▶ _PROBLEM DESCRIPTION_: Every line below from the one containing "- wjcwqc[wjcwqc#langpie.ga](mailto:wjcwqc@langpie.ga)" through the one containing "- iChizer0[]" must be transcribed exactly. Omit all lines outside that stretch.

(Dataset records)
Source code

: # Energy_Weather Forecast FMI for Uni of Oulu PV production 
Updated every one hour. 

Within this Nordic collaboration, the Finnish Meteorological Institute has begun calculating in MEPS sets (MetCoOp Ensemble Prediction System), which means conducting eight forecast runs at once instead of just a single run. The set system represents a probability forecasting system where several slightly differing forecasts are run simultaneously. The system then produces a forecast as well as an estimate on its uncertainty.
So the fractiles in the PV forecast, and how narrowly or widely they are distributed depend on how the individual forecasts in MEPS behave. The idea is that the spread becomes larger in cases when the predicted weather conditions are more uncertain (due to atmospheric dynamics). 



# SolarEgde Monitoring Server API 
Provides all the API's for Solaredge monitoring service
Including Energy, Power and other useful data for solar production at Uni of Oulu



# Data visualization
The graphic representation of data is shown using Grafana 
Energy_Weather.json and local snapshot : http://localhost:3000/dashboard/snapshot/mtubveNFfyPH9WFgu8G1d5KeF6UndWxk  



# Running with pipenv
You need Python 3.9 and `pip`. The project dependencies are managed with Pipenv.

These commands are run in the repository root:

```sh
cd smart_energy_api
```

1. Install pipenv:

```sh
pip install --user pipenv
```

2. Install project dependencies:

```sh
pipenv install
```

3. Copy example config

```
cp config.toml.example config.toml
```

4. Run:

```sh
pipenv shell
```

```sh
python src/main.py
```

--

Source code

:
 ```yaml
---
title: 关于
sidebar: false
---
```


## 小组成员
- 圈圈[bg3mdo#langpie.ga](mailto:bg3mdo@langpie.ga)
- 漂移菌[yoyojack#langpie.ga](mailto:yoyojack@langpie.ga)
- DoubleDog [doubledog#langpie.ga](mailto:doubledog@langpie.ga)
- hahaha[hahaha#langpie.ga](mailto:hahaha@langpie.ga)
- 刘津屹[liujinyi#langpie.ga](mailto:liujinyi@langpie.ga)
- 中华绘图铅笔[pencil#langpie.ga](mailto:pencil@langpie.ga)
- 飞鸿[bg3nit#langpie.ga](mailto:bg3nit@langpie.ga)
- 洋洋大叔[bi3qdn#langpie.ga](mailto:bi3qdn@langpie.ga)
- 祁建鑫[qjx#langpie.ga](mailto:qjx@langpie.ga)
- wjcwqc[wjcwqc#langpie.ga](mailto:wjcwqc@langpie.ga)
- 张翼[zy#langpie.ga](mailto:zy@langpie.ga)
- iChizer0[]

...

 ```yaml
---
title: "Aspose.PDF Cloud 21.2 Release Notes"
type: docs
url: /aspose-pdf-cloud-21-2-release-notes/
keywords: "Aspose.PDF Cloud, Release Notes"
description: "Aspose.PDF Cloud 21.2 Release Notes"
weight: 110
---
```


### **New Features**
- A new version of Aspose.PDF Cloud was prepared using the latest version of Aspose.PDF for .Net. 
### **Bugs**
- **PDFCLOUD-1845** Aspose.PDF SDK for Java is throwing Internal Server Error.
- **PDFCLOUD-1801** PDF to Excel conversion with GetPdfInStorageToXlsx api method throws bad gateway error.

▶ _RESPONSE AREA_:
- wjcwqc[wjcwqc#langpie.ga](mailto:wjcwqc@langpie.ga)
- 张翼[zy#langpie.ga](mailto:zy@langpie.ga)
- iChizer0[]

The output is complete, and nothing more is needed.